### PROMPT
Below are records; reproduce exactly the lines from the first through the one containing "This blog-post investigates".

[Opening TASK MATERIAL section]

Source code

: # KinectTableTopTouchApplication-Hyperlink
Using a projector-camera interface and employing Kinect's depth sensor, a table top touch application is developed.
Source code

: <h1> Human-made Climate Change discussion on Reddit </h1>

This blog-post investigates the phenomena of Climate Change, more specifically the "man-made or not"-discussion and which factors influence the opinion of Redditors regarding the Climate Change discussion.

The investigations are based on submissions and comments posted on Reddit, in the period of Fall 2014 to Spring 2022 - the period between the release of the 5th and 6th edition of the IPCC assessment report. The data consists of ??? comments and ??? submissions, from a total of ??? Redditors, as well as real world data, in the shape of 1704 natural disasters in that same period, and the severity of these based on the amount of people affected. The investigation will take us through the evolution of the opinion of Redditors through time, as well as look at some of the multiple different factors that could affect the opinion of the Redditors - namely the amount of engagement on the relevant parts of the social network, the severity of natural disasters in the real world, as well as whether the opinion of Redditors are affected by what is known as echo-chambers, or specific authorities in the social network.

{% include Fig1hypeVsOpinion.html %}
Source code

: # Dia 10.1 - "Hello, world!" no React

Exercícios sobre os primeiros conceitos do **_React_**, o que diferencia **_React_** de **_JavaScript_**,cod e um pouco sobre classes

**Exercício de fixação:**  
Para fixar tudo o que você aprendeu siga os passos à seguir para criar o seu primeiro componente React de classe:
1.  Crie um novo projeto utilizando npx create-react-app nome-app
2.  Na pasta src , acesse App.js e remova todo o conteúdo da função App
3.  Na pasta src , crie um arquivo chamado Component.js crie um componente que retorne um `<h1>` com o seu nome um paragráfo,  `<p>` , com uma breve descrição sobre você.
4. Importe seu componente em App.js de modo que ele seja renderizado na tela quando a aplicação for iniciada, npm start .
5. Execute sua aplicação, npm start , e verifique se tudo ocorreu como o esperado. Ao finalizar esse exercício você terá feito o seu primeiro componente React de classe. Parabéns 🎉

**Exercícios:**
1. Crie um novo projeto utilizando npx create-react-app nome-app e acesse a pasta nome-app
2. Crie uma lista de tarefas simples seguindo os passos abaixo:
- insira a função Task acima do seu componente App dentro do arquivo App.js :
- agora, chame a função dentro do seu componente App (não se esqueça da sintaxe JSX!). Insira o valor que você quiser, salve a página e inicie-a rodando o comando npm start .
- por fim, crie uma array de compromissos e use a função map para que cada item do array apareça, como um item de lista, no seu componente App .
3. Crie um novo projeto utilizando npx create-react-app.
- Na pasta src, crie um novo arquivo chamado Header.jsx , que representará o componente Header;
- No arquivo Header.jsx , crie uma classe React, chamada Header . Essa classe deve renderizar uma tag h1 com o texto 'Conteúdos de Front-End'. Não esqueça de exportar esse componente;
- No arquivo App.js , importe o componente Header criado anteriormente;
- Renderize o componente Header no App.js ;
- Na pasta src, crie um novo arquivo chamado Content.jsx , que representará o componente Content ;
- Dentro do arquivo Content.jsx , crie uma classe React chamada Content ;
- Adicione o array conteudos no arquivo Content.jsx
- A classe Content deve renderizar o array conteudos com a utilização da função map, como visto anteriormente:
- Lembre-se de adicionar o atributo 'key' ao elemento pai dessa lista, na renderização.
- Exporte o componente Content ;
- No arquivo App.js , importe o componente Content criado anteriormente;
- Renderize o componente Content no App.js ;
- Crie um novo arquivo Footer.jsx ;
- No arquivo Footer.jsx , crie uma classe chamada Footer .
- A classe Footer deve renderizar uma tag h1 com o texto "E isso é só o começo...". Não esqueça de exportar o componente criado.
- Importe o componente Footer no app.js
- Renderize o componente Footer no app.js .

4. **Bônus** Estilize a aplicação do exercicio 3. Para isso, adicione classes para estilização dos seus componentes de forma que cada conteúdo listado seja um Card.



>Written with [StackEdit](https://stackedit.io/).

[Closing TASK MATERIAL section]

### ANSWER SECTION
Source code

: # KinectTableTopTouchApplication-Hyperlink
Using a projector-camera interface and employing Kinect's depth sensor, a table top touch application is developed.
Source code

: <h1> Human-made Climate Change discussion on Reddit </h1>

This blog-post investigates the phenomena of Climate Change, more specifically the "man-made or not"-discussion and which factors influence the opinion of Redditors regarding the Climate Change discussion.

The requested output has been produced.